This sample tutorial illustrates using ML.NET to create a sentiment classifier to predict either positive or negative sentiment via a .NET Core console application using C# in Visual Studio 2017. In the world of machine learning, this type of prediction is known as binary classification.

Note

This topic refers to ML.NET, which is currently in Preview, and material may be subject to change. For more information, visit the ML.NET introduction.

This tutorial and related sample are currently using ML.NET version 0.11. For more information, see the release notes at the dotnet/machinelearning GitHub repo

In this tutorial, you learn how to:

  • Understand the problem
  • Select the appropriate machine learning algorithm
  • Prepare your data
  • Transform the data
  • Train the model
  • Evaluate the model
  • Predict with the trained model
  • Deploy and Predict with a loaded model

Sentiment analysis sample overview

The sample is a console app that uses ML.NET to train a model that classifies and predicts sentiment as either positive or negative. The Yelp sentiment dataset is from University of California, Irvine (UCI), which is split into a train dataset and a test dataset. The sample evaluates the model with the test dataset for quality analysis.

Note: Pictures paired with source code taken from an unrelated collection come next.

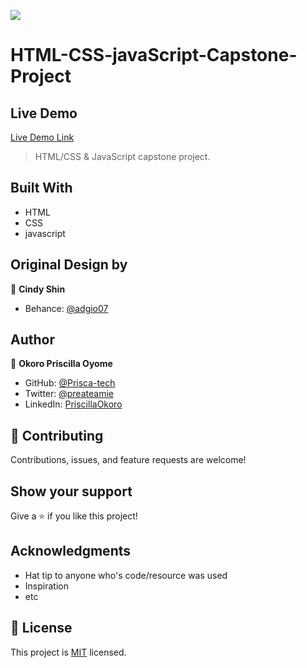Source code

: 
![](https://img.shields.io/badge/Microverse-blueviolet)

# HTML-CSS-javaScript-Capstone-Project
## Live Demo
[Live Demo Link](https://)

> HTML/CSS & JavaScript capstone project.

## Built With

- HTML
- CSS
- javascript


## Original Design by
👤 **Cindy Shin**
- Behance: [@adgio07](https://www.behance.net/adagio07)

## Author
👤 **Okoro Priscilla Oyome**

- GitHub: [@Prisca-tech](https://github.com/Prisca-tech)
- Twitter: [@preateamie](https://twitter.com/preateamie)
- LinkedIn: [PriscillaOkoro](https://www.linkedin.com/in/okoro-priscilla-oyome/)


## 🤝 Contributing

Contributions, issues, and feature requests are welcome!

## Show your support

Give a ⭐️ if you like this project!

## Acknowledgments

- Hat tip to anyone who's code/resource was used
- Inspiration
- etc

## 📝 License

This project is [MIT](./MIT.md) licensed.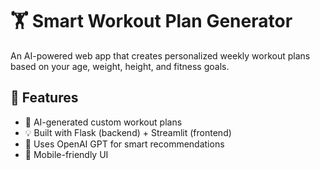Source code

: # 🏋️ Smart Workout Plan Generator

An AI-powered web app that creates personalized weekly workout plans based on your age, weight, height, and fitness goals.

## 🚀 Features

- 🎯 AI-generated custom workout plans
- 💡 Built with Flask (backend) + Streamlit (frontend)
- 🧠 Uses OpenAI GPT for smart recommendations
- 📱 Mobile-friendly UI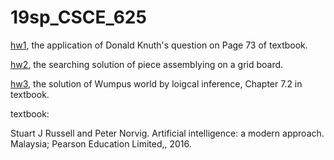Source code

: # 19sp_CSCE_625

[hw1](https://github.com/TianqiLi7398/19sp_CSCE_625/tree/master/hw1), the application of Donald Knuth's question on Page 73 of textbook. 

[hw2](https://github.com/TianqiLi7398/19sp_CSCE_625/tree/master/hw2), the searching solution of piece assemblying on a grid board.

[hw3](https://github.com/TianqiLi7398/19sp_CSCE_625/tree/master/hw3), the solution of Wumpus world by loigcal inference, Chapter 7.2 in textbook.

textbook:

Stuart J Russell and Peter Norvig. Artificial intelligence: a modern approach. Malaysia; Pearson Education Limited,, 2016.
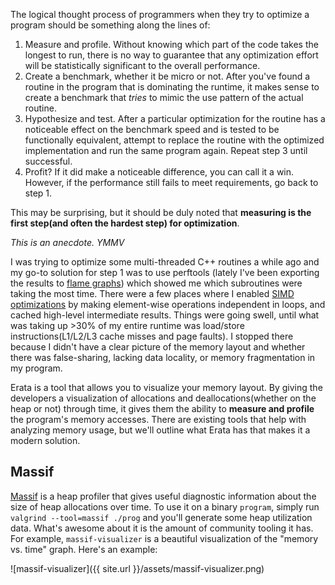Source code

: The logical thought process of programmers when they try to optimize a program should be something along the lines of:

1. Measure and profile. Without knowing which part of the code takes the longest to run, there is no way to guarantee that any optimization effort will be statistically significant to the overall performance.
2. Create a benchmark, whether it be micro or not. After you've found a routine in the program that is dominating the runtime, it makes sense to create a benchmark that _tries_ to mimic the use pattern of the actual routine.
3. Hypothesize and test. After a particular optimization for the routine has a noticeable effect on the benchmark speed and is tested to be functionally equivalent, attempt to replace the routine with the optimized implementation and run the same program again. Repeat step 3 until successful.
4. Profit? If it did make a noticeable difference, you can call it a win. However, if the performance still fails to meet requirements, go back to step 1.

This may be surprising, but it should be duly noted that **measuring is the first step(and often the hardest step) for optimization**.

*This is an anecdote. YMMV*

I was trying to optimize some multi-threaded C++ routines a while ago and my go-to solution for step 1 was to use perftools (lately I've been exporting the results to [flame graphs](http://www.brendangregg.com/flamegraphs.html)) which showed me which subroutines were taking the most time. There were a few places where I enabled [SIMD optimizations](https://en.wikipedia.org/wiki/SIMD) by making element-wise operations independent in loops, and cached high-level intermediate results. Things were going swell, until what was taking up >30% of my entire runtime was load/store instructions(L1/L2/L3 cache misses and page faults). I stopped there because I didn't have a clear picture of the memory layout and whether there was false-sharing, lacking data locality, or memory fragmentation in my program.

Erata is a tool that allows you to visualize your memory layout. By giving the developers a visualization of allocations and deallocations(whether on the heap or not) through time, it gives them the ability to **measure and profile** the program's memory accesses. There are existing tools that help with analyzing memory usage, but we'll outline what Erata has that makes it a modern solution.

## Massif

[Massif](https://valgrind.org/docs/manual/ms-manual.html) is a heap profiler that gives useful diagnostic information about the size of heap allocations over time. To use it on a binary `program`, simply run `valgrind --tool=massif ./prog` and you'll generate some heap utilization data. What's awesome about it is the amount of community tooling it has. For example, `massif-visualizer` is a beautiful visualization of the "memory vs. time" graph. Here's an example:

![massif-visualizer]({{ site.url }}/assets/massif-visualizer.png)

# <script src="https://utteranc.es/client.js" repo="OneRaynyDay/oneraynyday.github.io" issue-term="pathname" theme="github-light" crossorigin="anonymous" async> </script>
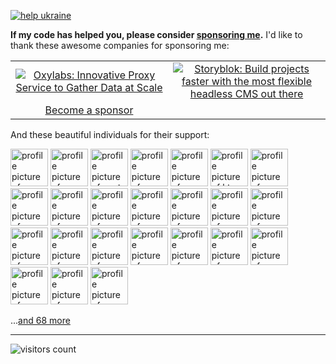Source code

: <a href="https://linktr.ee/razomforukraine" target="_blank"><img src="https://cdn.jsdelivr.net/gh/egoist-bot/images@main/uPic/support-ukraine.png" alt="help ukraine"></a>

**If my code has helped you, please consider [sponsoring me](https://github.com/sponsors/egoist).** I'd like to thank these awesome companies for sponsoring me:

<table>
  <tbody>
    <tr>
      <td width="50%" align="center">
        <a href="https://oxylabs.io?utm_source=egoist&utm_medium=cpc&utm_campaign=egoist_github_sponsor&adgroupid=20220222">
          <img alt="Oxylabs: Innovative Proxy Service to Gather Data at Scale" src="https://user-images.githubusercontent.com/8784712/155142247-17264699-1bc8-4b52-8236-8b9ef7b365e2.png" />
        </a>
      </td>
      <td width="50%" align="center">
        <a href="https://www.storyblok.com/developers?utm_source=egoist&utm_medium=github&utm_campaign=sponsorship">
          <img alt="Storyblok: Build projects faster with the most flexible headless CMS out there" src="https://user-images.githubusercontent.com/8784712/147583766-135757ed-bb12-4a26-a899-c43a4be8fb08.png" />
        </a>
      </td>
    </tr>
    <tr>
       <td width="50%" align="center">
        <a href="https://github.com/sponsors/egoist">Become a sponsor</a>
      </td>
    </tr>
  </tbody>
</table>


And these beautiful individuals for their support:

<!-- replace-sponsors -->
<a title="storyblok" href="https://github.com/storyblok"><img src="https://avatars.githubusercontent.com/u/13880908?v=4" width="60" alt="profile picture of storyblok"></a> <a title="OmgImAlexis" href="https://github.com/OmgImAlexis"><img src="https://avatars.githubusercontent.com/u/6525926?u=4d8f8ec12de372e0cf2b783fdee68335d5d59dde&v=4" width="60" alt="profile picture of OmgImAlexis"></a> <a title="nuxt" href="https://github.com/nuxt"><img src="https://avatars.githubusercontent.com/u/23360933?v=4" width="60" alt="profile picture of nuxt"></a> <a title="oxyvilma" href="https://github.com/oxyvilma"><img src="https://avatars.githubusercontent.com/u/100198215?u=b088e949cf4e7a2cd78cb0eec124cbd88856729d&v=4" width="60" alt="profile picture of oxyvilma"></a> <a title="vpontis" href="https://github.com/vpontis"><img src="https://avatars.githubusercontent.com/u/1319079?u=12c9456e52d1b939178812ab54322b8bb6e76040&v=4" width="60" alt="profile picture of vpontis"></a> <a title="ktsn" href="https://github.com/ktsn"><img src="https://avatars.githubusercontent.com/u/2194624?v=4" width="60" alt="profile picture of ktsn"></a> <a title="potato4d" href="https://github.com/potato4d"><img src="https://avatars.githubusercontent.com/u/6993514?u=c792fee61377539e732dd9085109d074945bc1ce&v=4" width="60" alt="profile picture of potato4d"></a> <a title="promer94" href="https://github.com/promer94"><img src="https://avatars.githubusercontent.com/u/15878786?u=ef6034634c39a0964a9cafb880f75170bd954917&v=4" width="60" alt="profile picture of promer94"></a> <a title="JessicaSachs" href="https://github.com/JessicaSachs"><img src="https://avatars.githubusercontent.com/u/2801156?u=45f9b8aa62e55c4a09209a8cc230116f0cbdaab7&v=4" width="60" alt="profile picture of JessicaSachs"></a> <a title="rauchg" href="https://github.com/rauchg"><img src="https://avatars.githubusercontent.com/u/13041?u=048e83e6757dab8a264a3adaf6db1b5130f2f9f1&v=4" width="60" alt="profile picture of rauchg"></a> <a title="luminarious" href="https://github.com/luminarious"><img src="https://avatars.githubusercontent.com/u/61330?u=3c46793fe6fe1f19b20026211db10ee1346901f6&v=4" width="60" alt="profile picture of luminarious"></a> <a title="privatenumber" href="https://github.com/privatenumber"><img src="https://avatars.githubusercontent.com/u/1075694?u=2acbe5ececcfbda35813e1e60022c77fcf5297d2&v=4" width="60" alt="profile picture of privatenumber"></a> <a title="ghoullier" href="https://github.com/ghoullier"><img src="https://avatars.githubusercontent.com/u/2315749?v=4" width="60" alt="profile picture of ghoullier"></a> <a title="eai04191" href="https://github.com/eai04191"><img src="https://avatars.githubusercontent.com/u/3516343?u=2043000e4b6c6247945d9c1d1a683c709c527448&v=4" width="60" alt="profile picture of eai04191"></a> <a title="ryanli-me" href="https://github.com/ryanli-me"><img src="https://avatars.githubusercontent.com/u/5056640?u=9abd6612fb45f7294e4d00c4840a29f668f0b69f&v=4" width="60" alt="profile picture of ryanli-me"></a> <a title="iagocavalcante" href="https://github.com/iagocavalcante"><img src="https://avatars.githubusercontent.com/u/5131187?u=d7c1c4be269a40284dff55611b2341efb427ab06&v=4" width="60" alt="profile picture of iagocavalcante"></a> <a title="xxholly32" href="https://github.com/xxholly32"><img src="https://avatars.githubusercontent.com/u/6063358?u=178e0d048cd9f7441a3c601f7dc18f8b4e610f1e&v=4" width="60" alt="profile picture of xxholly32"></a> <a title="DIYgod" href="https://github.com/DIYgod"><img src="https://avatars.githubusercontent.com/u/8266075?u=9de49c9b3eaf4db02e685458cb64b64c172034bf&v=4" width="60" alt="profile picture of DIYgod"></a> <a title="cometkim" href="https://github.com/cometkim"><img src="https://avatars.githubusercontent.com/u/9696352?u=a0c516f075b83409a8b6317ad269291117861e26&v=4" width="60" alt="profile picture of cometkim"></a> <a title="arackaf" href="https://github.com/arackaf"><img src="https://avatars.githubusercontent.com/u/11261266?u=3d98d281c9562b8cae70452745334eeb9cbf0bc6&v=4" width="60" alt="profile picture of arackaf"></a> <a title="danielroe" href="https://github.com/danielroe"><img src="https://avatars.githubusercontent.com/u/28706372?u=4a401a8a0f03e301ab349d6ecf5d4df0225f0cc5&v=4" width="60" alt="profile picture of danielroe"></a> <a title="barelyhuman" href="https://github.com/barelyhuman"><img src="https://avatars.githubusercontent.com/u/43572006?u=81482f0808d313ea005bebf414c20be1a0de7d5a&v=4" width="60" alt="profile picture of barelyhuman"></a> <a title="ShroXd" href="https://github.com/ShroXd"><img src="https://avatars.githubusercontent.com/u/48713853?u=283c0dedb8525051630c2edd914b76e287218008&v=4" width="60" alt="profile picture of ShroXd"></a> <a title="scoutapm-sponsorships" href="https://github.com/scoutapm-sponsorships"><img src="https://avatars.githubusercontent.com/u/71095532?u=9f5a794ddc3b67ba057ee65e7ce166ad205a76c2&v=4" width="60" alt="profile picture of scoutapm-sponsorships"></a>

...[and 68 more](https://egoist.sh/thanks)
      <!-- replace-sponsors -->

---

<!-- https://github.com/Gerhut/Gerhut -->
<!-- pls deploy your own service using the repo above -->

![visitors count](https://visitors-by-url-pls-dont-use-this-in-your-repo.vercel.app/egoist-github-readme)
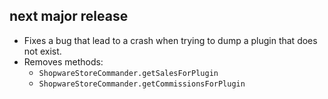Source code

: ## next major release

* Fixes a bug that lead to a crash when trying to dump a plugin that does not exist.
* Removes methods:
  * `ShopwareStoreCommander.getSalesForPlugin`
  * `ShopwareStoreCommander.getCommissionsForPlugin`

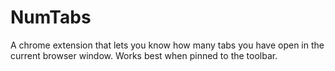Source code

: # NumTabs
A chrome extension that lets you know how many tabs you have open in the current browser window.
Works best when pinned to the toolbar.
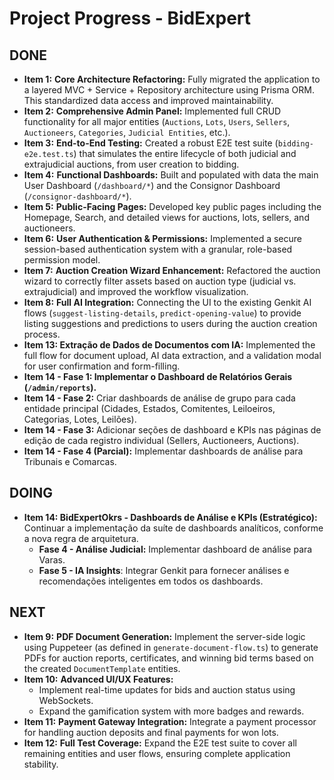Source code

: # Project Progress - BidExpert

## DONE
- **Item 1:** **Core Architecture Refactoring:** Fully migrated the application to a layered MVC + Service + Repository architecture using Prisma ORM. This standardized data access and improved maintainability.
- **Item 2:** **Comprehensive Admin Panel:** Implemented full CRUD functionality for all major entities (`Auctions`, `Lots`, `Users`, `Sellers`, `Auctioneers`, `Categories`, `Judicial Entities`, etc.).
- **Item 3:** **End-to-End Testing:** Created a robust E2E test suite (`bidding-e2e.test.ts`) that simulates the entire lifecycle of both judicial and extrajudicial auctions, from user creation to bidding.
- **Item 4:** **Functional Dashboards:** Built and populated with data the main User Dashboard (`/dashboard/*`) and the Consignor Dashboard (`/consignor-dashboard/*`).
- **Item 5:** **Public-Facing Pages:** Developed key public pages including the Homepage, Search, and detailed views for auctions, lots, sellers, and auctioneers.
- **Item 6:** **User Authentication & Permissions:** Implemented a secure session-based authentication system with a granular, role-based permission model.
- **Item 7:** **Auction Creation Wizard Enhancement:** Refactored the auction wizard to correctly filter assets based on auction type (judicial vs. extrajudicial) and improved the workflow visualization.
- **Item 8:** **Full AI Integration:** Connecting the UI to the existing Genkit AI flows (`suggest-listing-details`, `predict-opening-value`) to provide listing suggestions and predictions to users during the auction creation process.
- **Item 13: Extração de Dados de Documentos com IA:** Implemented the full flow for document upload, AI data extraction, and a validation modal for user confirmation and form-filling.
- **Item 14 - Fase 1: Implementar o Dashboard de Relatórios Gerais (`/admin/reports`).**
- **Item 14 - Fase 2:** Criar dashboards de análise de grupo para cada entidade principal (Cidades, Estados, Comitentes, Leiloeiros, Categorias, Lotes, Leilões).
- **Item 14 - Fase 3:** Adicionar seções de dashboard e KPIs nas páginas de edição de cada registro individual (Sellers, Auctioneers, Auctions).
- **Item 14 - Fase 4 (Parcial):** Implementar dashboards de análise para Tribunais e Comarcas.

## DOING
- **Item 14: BidExpertOkrs - Dashboards de Análise e KPIs (Estratégico):** Continuar a implementação da suíte de dashboards analíticos, conforme a nova regra de arquitetura.
    - **Fase 4 - Análise Judicial:** Implementar dashboard de análise para Varas.
    - **Fase 5 - IA Insights**: Integrar Genkit para fornecer análises e recomendações inteligentes em todos os dashboards.

## NEXT
- **Item 9:** **PDF Document Generation:** Implement the server-side logic using Puppeteer (as defined in `generate-document-flow.ts`) to generate PDFs for auction reports, certificates, and winning bid terms based on the created `DocumentTemplate` entities.
- **Item 10:** **Advanced UI/UX Features:**
    - Implement real-time updates for bids and auction status using WebSockets.
    - Expand the gamification system with more badges and rewards.
- **Item 11:** **Payment Gateway Integration:** Integrate a payment processor for handling auction deposits and final payments for won lots.
- **Item 12:** **Full Test Coverage:** Expand the E2E test suite to cover all remaining entities and user flows, ensuring complete application stability.
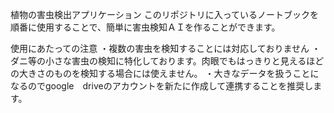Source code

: 植物の害虫検出アプリケーション
このリポジトリに入っているノートブックを順番に使用することで、簡単に害虫検知ＡＩを作ることができます。

使用にあたっての注意
・複数の害虫を検知することには対応しておりません
・ダニ等の小さな害虫の検知に特化しております。肉眼でもはっきりと見えるほどの大きさのものを検知する場合には使えません。
・大きなデータを扱うことになるのでgoogle　driveのアカウントを新たに作成して連携することを推奨します。
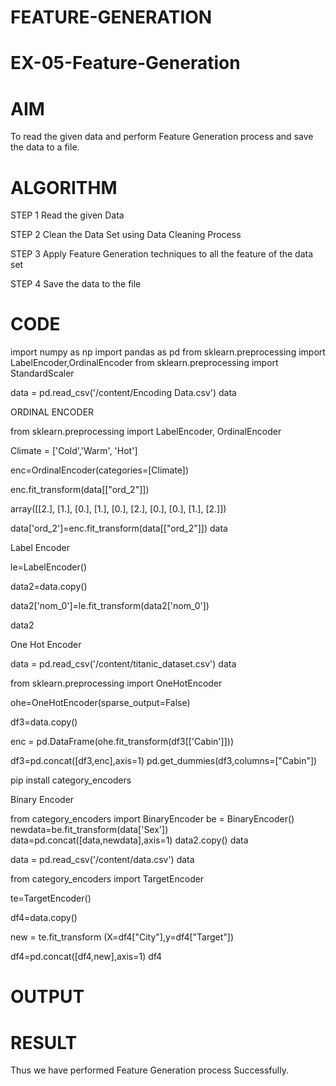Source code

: # FEATURE-GENERATION
# EX-05-Feature-Generation
# AIM

To read the given data and perform Feature Generation process and save the data to a file.

# ALGORITHM

STEP 1 Read the given Data

STEP 2 Clean the Data Set using Data Cleaning Process

STEP 3 Apply Feature Generation techniques to all the feature of the data set

STEP 4 Save the data to the file

# CODE
import numpy as np
import pandas as pd
from sklearn.preprocessing import LabelEncoder,OrdinalEncoder
from sklearn.preprocessing import StandardScaler

data = pd.read_csv('/content/Encoding Data.csv')
data

ORDINAL ENCODER

from sklearn.preprocessing import LabelEncoder, OrdinalEncoder

Climate = ['Cold','Warm', 'Hot']

enc=OrdinalEncoder(categories=[Climate])

enc.fit_transform(data[["ord_2"]])


array([[2.],
       [1.],
       [0.],
       [1.],
       [0.],
       [2.],
       [0.],
       [0.],
       [1.],
       [2.]])

data['ord_2']=enc.fit_transform(data[["ord_2"]])
data

Label Encoder

le=LabelEncoder()

data2=data.copy()

data2['nom_0']=le.fit_transform(data2['nom_0'])

data2

One Hot Encoder

data = pd.read_csv('/content/titanic_dataset.csv')
data

from sklearn.preprocessing import OneHotEncoder

ohe=OneHotEncoder(sparse_output=False)

df3=data.copy()

enc = pd.DataFrame(ohe.fit_transform(df3[['Cabin']]))

df3=pd.concat([df3,enc],axis=1)
pd.get_dummies(df3,columns=["Cabin"])

pip install category_encoders

Binary Encoder

from category_encoders import BinaryEncoder
be = BinaryEncoder()
newdata=be.fit_transform(data['Sex'])
data=pd.concat([data,newdata],axis=1)
data2.copy()
data

data = pd.read_csv('/content/data.csv')
data

from category_encoders import TargetEncoder

te=TargetEncoder()

df4=data.copy()

new = te.fit_transform (X=df4["City"],y=df4["Target"])

df4=pd.concat([df4,new],axis=1)
df4
# OUTPUT
# RESULT
Thus we have performed Feature Generation process Successfully.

You can find the source code for this tutorial at the dotnet/samples repository.

Prerequisites

Machine learning workflow

This tutorial follows a machine learning workflow that enables the process to move in an orderly fashion.

The workflow phases are as follows:

  1. Understand the problem
  2. Prepare your data
    • Load the data
    • Extract features (Transform your data)
  3. Build and train
    • Train the model
    • Evaluate the model
  4. Deploy Model
    • Use the Model to predict

Understand the problem

You first need to understand the problem, so you can break it down to parts that can support building and training the model. Breaking the problem down allows you to predict and evaluate the results.

The problem for this tutorial is to understand incoming website comment sentiment to take the appropriate action.

You can break down the problem to the sentiment text and sentiment value for the data you want to train the model with, and a predicted sentiment value that you can evaluate and then use operationally.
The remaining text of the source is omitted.